We’re of the opinion that there is a lot to love about the small-but-hip Italian motorcycle manufacturer, Moto Guzzi. Most of their bikes blend Old World craftsmanship, charming styling, and strong, longitudinally-mounted V-twin engines into one two-wheeled package. And whether you’re into a cruiser, dual-purpose or café racer bike, the company’s current lineup has something to satisfy you.
But what if none of Moto Guzzi’s off-the-shelf offerings, be they new or old, tickle your fancy? Specifically, what if you have a 1982 V50 III, but want it to be a bare-bones, stripped down rocket? That’s the situation Dutch motorcycle accessory retailer Goparts found itself in, and to resolve this situation, they contacted local customizer Arno Overweel – proprietor of Rno Cycles – to make their vision for the V50 a reality. And that reality, which has been dubbed the Opal, is a feast for the eyes.

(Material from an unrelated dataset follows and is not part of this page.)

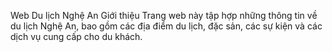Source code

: Web Du lịch Nghệ An
Giới thiệu
Trang web này tập hợp những thông tin về du lịch Nghệ An, bao gồm các địa điểm du lịch, đặc sản, các sự kiện và các dịch vụ cung cấp cho du khách.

The fenders, gas tank, headlight, seat and just about every other visible component has been reshaped, replaced, or removed altogether. The parts that are installed are a mixture of aftermarket components manufactured by Rizoma and one-off items fabricated by Rno Cycles. The spindly headlight housing, fuel tank and tail section were sprayed in a snazzy combination of red, white and green by Ben Oud’s Kustom Paints.
As for the mechanical revisions, Rno Cycles ditched the electric starter and replaced the stock housing for the 5-speed transmission with a “Nato” type housing that accommodates a kickstart mechanism. The 490cc V-twin inhales through a 28mm Dell’Orto carburetor and a pair of K&N air filters, and exhales through a bespoke exhaust system. The front fork has new internals, and the rear has been treated to a custom, slightly-longer swingarm suspended by a monoshock from HK Suspenison. Wheels are the stock 18-inchers wearing semi-slick Michelins.
Out of all the stripped down café racers we’ve seen over the years, this Opal has to be one of the prettiest. It reminds us of a sinewy wild animal, hunched forward and ready to pounce on its prey. We understand that there are safety and emissions regulations that need to be followed, but we don’t understand why no manufacturers offer a mass produced motorcycle conceptually similar to this. If the folks at Moto Guzzi are smart, maybe they’ll make their next new model a slightly less radical rendition of this baby.